The other point is that the children loved us too and one little boy went up to a member of the Band and said 'your band's fantastic'!
This , to me, is a great way to introduce brass banding to 'the
uneducated' and if it brings just one extra person to our next concert or makes just one child take up playing a brass instrument ,I feel it has been all worthwhile.


Surely one of the best adverts for banding for teenagers are the scenes in "American Pie" and "American Pie 2".
Certainly some of the Education System Bands that I came through in Sheffield had similar ideals and practices as "Band Camp".... :twisted: :twisted: :twisted:


Active Member
The way to get people to listen to bands is to make concerts interesting and not just to brass band buffs. There has never been a wider musical repetoire as there is now for all music genres. Most of all make it fun. We had played many concerts over the summer, we are a 4th section band, with obvious fourth section limitations. However the audiences have lapped up all the concerts, praising our program for been varied and also that the band appeared so happy and obviously enjoying themselves.
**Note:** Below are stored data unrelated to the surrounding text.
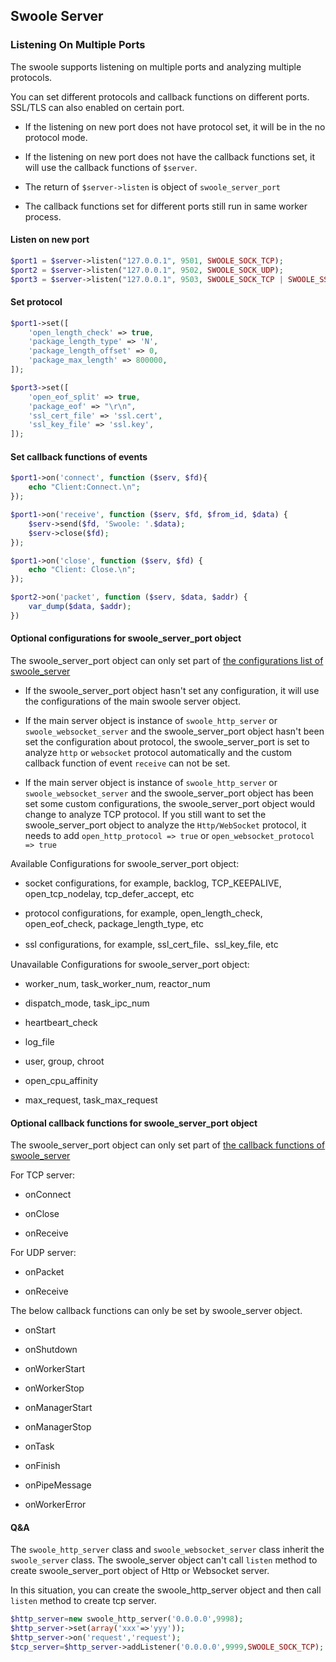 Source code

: ## Swoole Server

### Listening On Multiple Ports

The swoole supports listening on multiple ports and analyzing multiple protocols.

You can set different protocols and callback functions on different ports. SSL/TLS can also enabled on certain port.

- If the listening on new port does not have protocol set, it will be in the no protocol mode.

- If the listening on new port does not have the callback functions set, it will use the callback functions of `$server`.

- The return of `$server->listen` is object of `swoole_server_port`

- The callback functions set for different ports still run in same worker process.

#### Listen on new port

```php
$port1 = $server->listen("127.0.0.1", 9501, SWOOLE_SOCK_TCP);
$port2 = $server->listen("127.0.0.1", 9502, SWOOLE_SOCK_UDP);
$port3 = $server->listen("127.0.0.1", 9503, SWOOLE_SOCK_TCP | SWOOLE_SSL);
```

#### Set protocol
```php
$port1->set([
    'open_length_check' => true,
    'package_length_type' => 'N',
    'package_length_offset' => 0,
    'package_max_length' => 800000,
]);

$port3->set([
    'open_eof_split' => true,
    'package_eof' => "\r\n",
    'ssl_cert_file' => 'ssl.cert',
    'ssl_key_file' => 'ssl.key',
]);
```

#### Set callback functions of events
```php
$port1->on('connect', function ($serv, $fd){
    echo "Client:Connect.\n";
});

$port1->on('receive', function ($serv, $fd, $from_id, $data) {
    $serv->send($fd, 'Swoole: '.$data);
    $serv->close($fd);
});

$port1->on('close', function ($serv, $fd) {
    echo "Client: Close.\n";
});

$port2->on('packet', function ($serv, $data, $addr) {
    var_dump($data, $addr);
})
```

#### Optional configurations for swoole_server_port object

The swoole_server_port object can only set part of [the configurations list of swoole_server](/modules/swoole-server/configuration.md)

- If the swoole_server_port object hasn't set any configuration, it will use the configurations of the main swoole server object.

- If the main server object is instance of `swoole_http_server` or `swoole_websocket_server` and the swoole_server_port object hasn't been set the configuration about protocol, the swoole_server_port is set to analyze `http` or `websocket` protocol automatically and the custom callback function of event `receive` can not be set.

- If the main server object is instance of `swoole_http_server` or `swoole_websocket_server` and the swoole_server_port object has been set some custom configurations, the swoole_server_port object would change to analyze TCP protocol. If you still want to set the swoole_server_port object to analyze the `Http/WebSocket` protocol, it needs to add `open_http_protocol => true` or `open_websocket_protocol => true`

Available Configurations for swoole_server_port object:

- socket configurations, for example, backlog, TCP_KEEPALIVE, open_tcp_nodelay, tcp_defer_accept, etc

- protocol configurations, for example, open_length_check, open_eof_check, package_length_type, etc

- ssl configurations, for example, ssl_cert_file、ssl_key_file, etc

Unavailable Configurations for swoole_server_port object:

- worker_num, task_worker_num, reactor_num

- dispatch_mode, task_ipc_num

- heartbeart_check

- log_file

- user, group, chroot

- open_cpu_affinity

- max_request, task_max_request

#### Optional callback functions for swoole_server_port object

The swoole_server_port object can only set part of [the callback functions of swoole_server](/modules/swoole-server/callback-functions.md)

For TCP server:

- onConnect

- onClose

- onReceive

For UDP server:

- onPacket

- onReceive

The below callback functions can only be set by swoole_server object.

- onStart

- onShutdown

- onWorkerStart

- onWorkerStop

- onManagerStart

- onManagerStop

- onTask

- onFinish

- onPipeMessage

- onWorkerError

#### Q&A

The `swoole_http_server` class and `swoole_websocket_server` class inherit the `swoole_server` class. The swoole_server object can't call `listen` method to create swoole_server_port object of Http or Websocket server.

In this situation, you can create the swoole_http_server object and then call `listen` method to create tcp server.

```php
$http_server=new swoole_http_server('0.0.0.0',9998);
$http_server->set(array('xxx'=>'yyy'));
$http_server->on('request','request');
$tcp_server=$http_server->addListener('0.0.0.0',9999,SWOOLE_SOCK_TCP);
```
One bloke from Salford enjoyed a concert we did at Beamish Museum so much he sent a cheque for 35 pound.

We have also had a lot of negative comments from the audience of other bands programs of previous weeks, which said that they were boring and drab. :roll: Contests are the vehicle to keep band standards up, but concerts are to entertain the audience not to impress a solitary brass band buff mixed in the audience. There is opportunities to play more taxing concerts which are organised for brass band enthusiasts but mr Joe Public in the park just want entertainment. If this doesn't happen there will be jugglers and punch and judy shows instead of bands. :D
I agree with Wonky Baton whole heartedly, I've been saying the same for years, but some players won't play anything unless it's their technical level, which is a great shame because the audience suffer in the end. :? :( People who go to park concerts don't want to hear test pieces they want film themes or something similar they can hum along too, not Nebucco or Resurgam, yes, brilliant works they are, but not for park jobs!!! :shock: :shock: :shock: :shock: :shock:


Roger Thorne said:
Perhaps we need to take coach loads of teenagers to Pontins!
I took loads of photos in Pontins then took them back to school and my friends understood why I enjoy banding so much! :p


tMP Founder
Staff member
Roger Thorne said:
If you'd had taken in the photo's I took at Pontins you would have been expelled!
... perhaps there's a Sunday News Paper Roger who might help you make a fortune eh!.... :D


Active Member
I agree with Wonky Baton whole heartedly
That the first time any one has agreed with me even begrudgingly, never mind wholeheartedly. :lol:

One things worries me though. I didn't mind you leaving the band cos you heard I was joining, but I think moving to Singapore to avoid me was a bit drastic!! 8)

I enjoyed my brief stint with the band, especially the 4th Place at Preston against the big boys!!